Sat 26 Sep 2015 22:15

The Future of Mobility

Timandra

I'm writing this on a train, crossing south west England. I like to work on trains. The combination of removal from distractions and the sense of moving through a landscape helps me think. Sometimes (though it's increasingly a luxury) I like to just sit & look out of the window.

I could have driven instead, or ridden my motorcycle. It's always a trade off between the convenience of leaving when I like, and the privacy of my own vehicle, against the bonus time to get work done, and the relaxation of letting somebody else take responsibility for getting me there. Now technology, allied with economics, is starting to promise that I can have it all in one package.

Does the car have a future? My first instinct is to hope so, because for me, driving is bound up with adulthood. Being able to drive, more than owning a car, is important to my sense of independence. It's a skill I had to learn and practice before society trusted me with a machine that could kill myself or others. And it widens my horizons, in distance and time, physically and mentally.

But could we get around in other ways without losing what the car offers? How important is the act of driving myself, taking responsibility for judgments that are as much social as mechanical? The statistician in me recognises that self-driving vehicles could save thousands, maybe millions of lives currently lost to human error. But the human being in me recoils at the idea of a world without risk, in which we trade all our freedom for safety.

Part of my love for the car is about the freedom it represents for whole generations of people, as prosperity grows. The British working class found their horizons widened in the mid 20th century by affordable car ownership and the building of motorways. Can the masses of the developing word enjoy the same freedoms? There may be better ways for billions of people to travel: faster, cheaper and safer, avoiding congestion and air pollution.

Big Data promises more efficient use of the resources we have, to deliver an integrated transport system through which we all make individual journeys. Which is fine, as far as it goes, but where are the big visions: Jet packs and monorails, hypersonic flight and personal flying machines?

I'm really hoping technology can deliver a mobile future that will make the car look as limited to future generations as horse-drawn carriages do to us.

 

Leo

Sitting opposite me, masticating horseradish-dipped Norwegian gravlax, is Nolan Bushnell, the guy who once kissed goodbye to a third of a trillion US dollars. Nolan was running Atari when a 19 year old junior employee had the nerve to announce he was going to quit and set up his own company. The kids name was Steve Jobs. A third of the company, he offered Nolan, just a third, for $50,000. Nolan passed. Hell no, and went on instead to found Chuck E Cheese, the video game empire. Now here’s the thing. History, Nolan tells me, is about to prove him right.

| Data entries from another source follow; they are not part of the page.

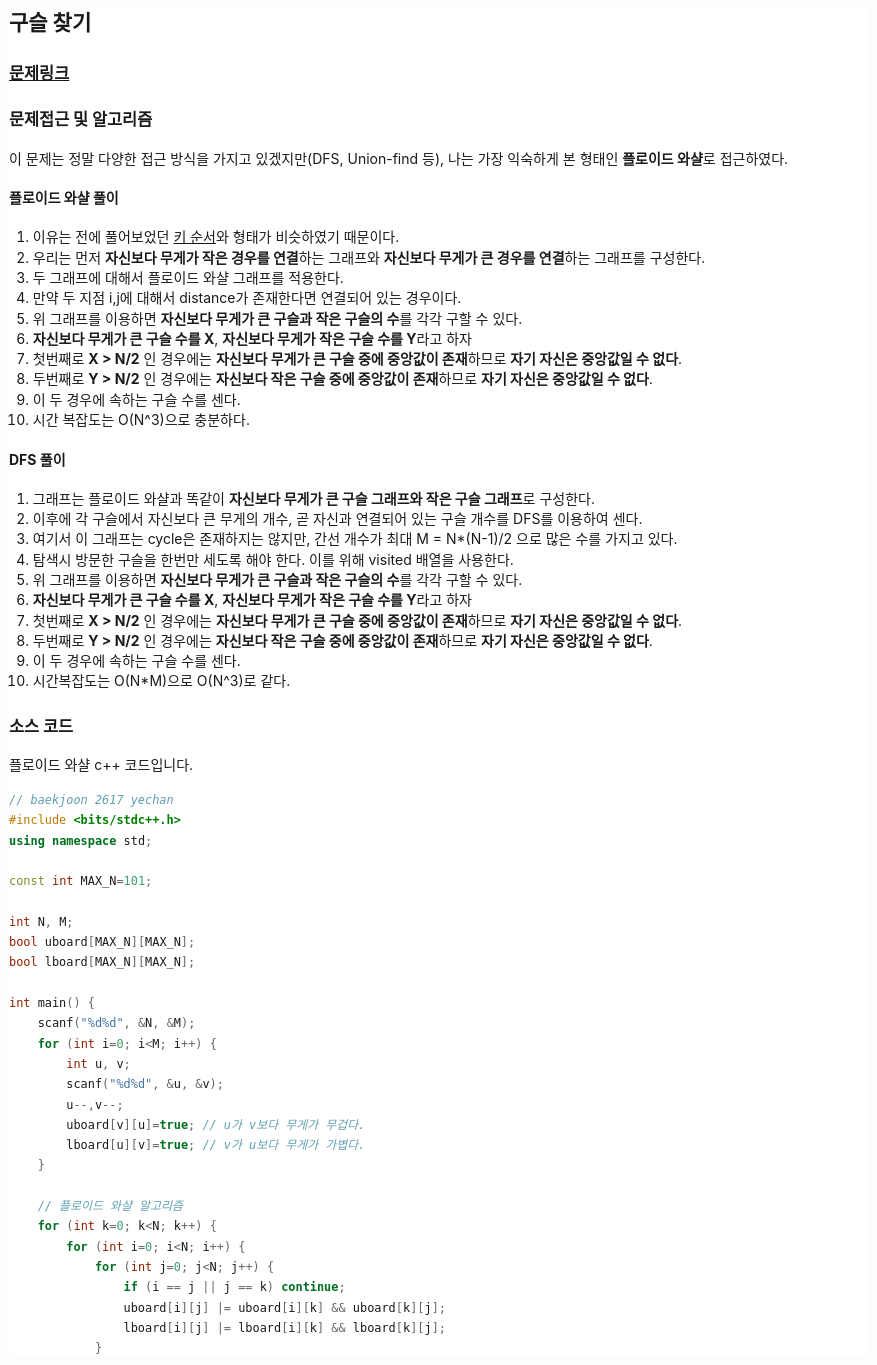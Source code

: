 
## **구슬 찾기**
### [문제링크](https://www.acmicpc.net/problem/2617)

### 문제접근 및 알고리즘
이 문제는 정말 다양한 접근 방식을 가지고 있겠지만(DFS, Union-find 등), 나는 가장 익숙하게 본 형태인 **플로이드 와샬**로 접근하였다.

#### 플로이드 와샬 풀이
1. 이유는 전에 풀어보었던 [키 순서](https://www.acmicpc.net/problem/2458)와 형태가 비슷하였기 때문이다.
2. 우리는 먼저 **자신보다 무게가 작은 경우를 연결**하는 그래프와 **자신보다 무게가 큰 경우를 연결**하는 그래프를 구성한다.
3. 두 그래프에 대해서 플로이드 와샬 그래프를 적용한다.
4. 만약 두 지점 i,j에 대해서 distance가 존재한다면 연결되어 있는 경우이다.
5. 위 그래프를 이용하면 **자신보다 무게가 큰 구슬과 작은 구슬의 수**를 각각 구할 수 있다.
6. **자신보다 무게가 큰 구슬 수를 X**, **자신보다 무게가 작은 구슬 수를 Y**라고 하자
7. 첫번째로 **X > N/2** 인 경우에는 **자신보다 무게가 큰 구슬 중에 중앙값이 존재**하므로 **자기 자신은 중앙값일 수 없다**.
8. 두번째로 **Y > N/2** 인 경우에는 **자신보다 작은 구슬 중에 중앙값이 존재**하므로 **자기 자신은 중앙값일 수 없다**.
9. 이 두 경우에 속하는 구슬 수를 센다.
10. 시간 복잡도는 O(N^3)으로 충분하다.

#### DFS 풀이
1. 그래프는 플로이드 와샬과 똑같이 **자신보다 무게가 큰 구슬 그래프와 작은 구슬 그래프**로 구성한다.
2. 이후에 각 구슬에서 자신보다 큰 무게의 개수, 곧 자신과 연결되어 있는 구슬 개수를 DFS를 이용하여 센다.
3. 여기서 이 그래프는 cycle은 존재하지는 않지만, 간선 개수가 최대 M = N*(N-1)/2 으로 많은 수를 가지고 있다.
4. 탐색시 방문한 구슬을 한번만 세도록 해야 한다. 이를 위해 visited 배열을 사용한다.
5. 위 그래프를 이용하면 **자신보다 무게가 큰 구슬과 작은 구슬의 수**를 각각 구할 수 있다.
6. **자신보다 무게가 큰 구슬 수를 X**, **자신보다 무게가 작은 구슬 수를 Y**라고 하자
7. 첫번째로 **X > N/2** 인 경우에는 **자신보다 무게가 큰 구슬 중에 중앙값이 존재**하므로 **자기 자신은 중앙값일 수 없다**.
8. 두번째로 **Y > N/2** 인 경우에는 **자신보다 작은 구슬 중에 중앙값이 존재**하므로 **자기 자신은 중앙값일 수 없다**.
9. 이 두 경우에 속하는 구슬 수를 센다.
10. 시간복잡도는 O(N*M)으로 O(N^3)로 같다.

### 소스 코드
플로이드 와샬 c++ 코드입니다.
```c++
// baekjoon 2617 yechan
#include <bits/stdc++.h>
using namespace std;

const int MAX_N=101;

int N, M;
bool uboard[MAX_N][MAX_N];
bool lboard[MAX_N][MAX_N];

int main() {
    scanf("%d%d", &N, &M);
    for (int i=0; i<M; i++) {
        int u, v;
        scanf("%d%d", &u, &v);
        u--,v--;
        uboard[v][u]=true; // u가 v보다 무게가 무겁다.
        lboard[u][v]=true; // v가 u보다 무게가 가볍다.
    }

    // 플로이드 와샬 알고리즘
    for (int k=0; k<N; k++) {
        for (int i=0; i<N; i++) {
            for (int j=0; j<N; j++) {
                if (i == j || j == k) continue;
                uboard[i][j] |= uboard[i][k] && uboard[k][j];
                lboard[i][j] |= lboard[i][k] && lboard[k][j];
            }
```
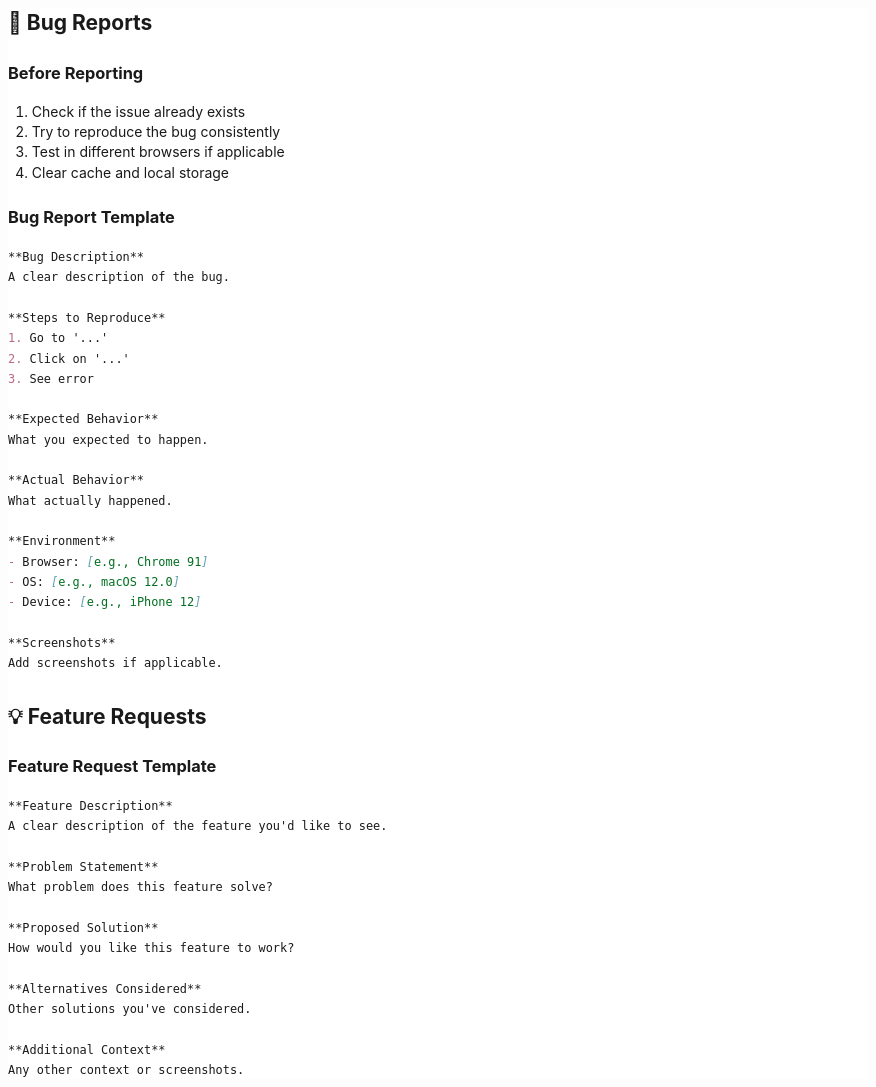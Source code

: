 ## 🐛 Bug Reports

### Before Reporting

1. Check if the issue already exists
2. Try to reproduce the bug consistently
3. Test in different browsers if applicable
4. Clear cache and local storage

### Bug Report Template

```markdown
**Bug Description**
A clear description of the bug.

**Steps to Reproduce**
1. Go to '...'
2. Click on '...'
3. See error

**Expected Behavior**
What you expected to happen.

**Actual Behavior**
What actually happened.

**Environment**
- Browser: [e.g., Chrome 91]
- OS: [e.g., macOS 12.0]
- Device: [e.g., iPhone 12]

**Screenshots**
Add screenshots if applicable.
```

## 💡 Feature Requests

### Feature Request Template

```markdown
**Feature Description**
A clear description of the feature you'd like to see.

**Problem Statement**
What problem does this feature solve?

**Proposed Solution**
How would you like this feature to work?

**Alternatives Considered**
Other solutions you've considered.

**Additional Context**
Any other context or screenshots.
```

What’s the play? A 2014 Oxford Martin School study predicted that 47% of current white-collar professional jobs are already at risk of being displaced by algorithms. What’s left for us to do, in this universe where automation has replaced swathes of white-collar employment, where technologies such as Oculus Rift have created immersive virtual reality environments? Nolan has got an answer: each uncaptured minute of consumer time in transit is worth, according to a recent McKinsey study, some US$5bn. On the screens of our driverless cars, we, the partially employed, game. Mobility and entertainment have merged. The world has become a giant network of mobile Chuck E Cheeses.

A month later, I am on a Gondola at night in Venice. What is it that makes this so great, I am asking myself. The moon on the water? The silence, just the sound of the water lapping against the sides of the boat? Then I get it, the thing that makes it work, the thing you really pay for. There’s no SatNav…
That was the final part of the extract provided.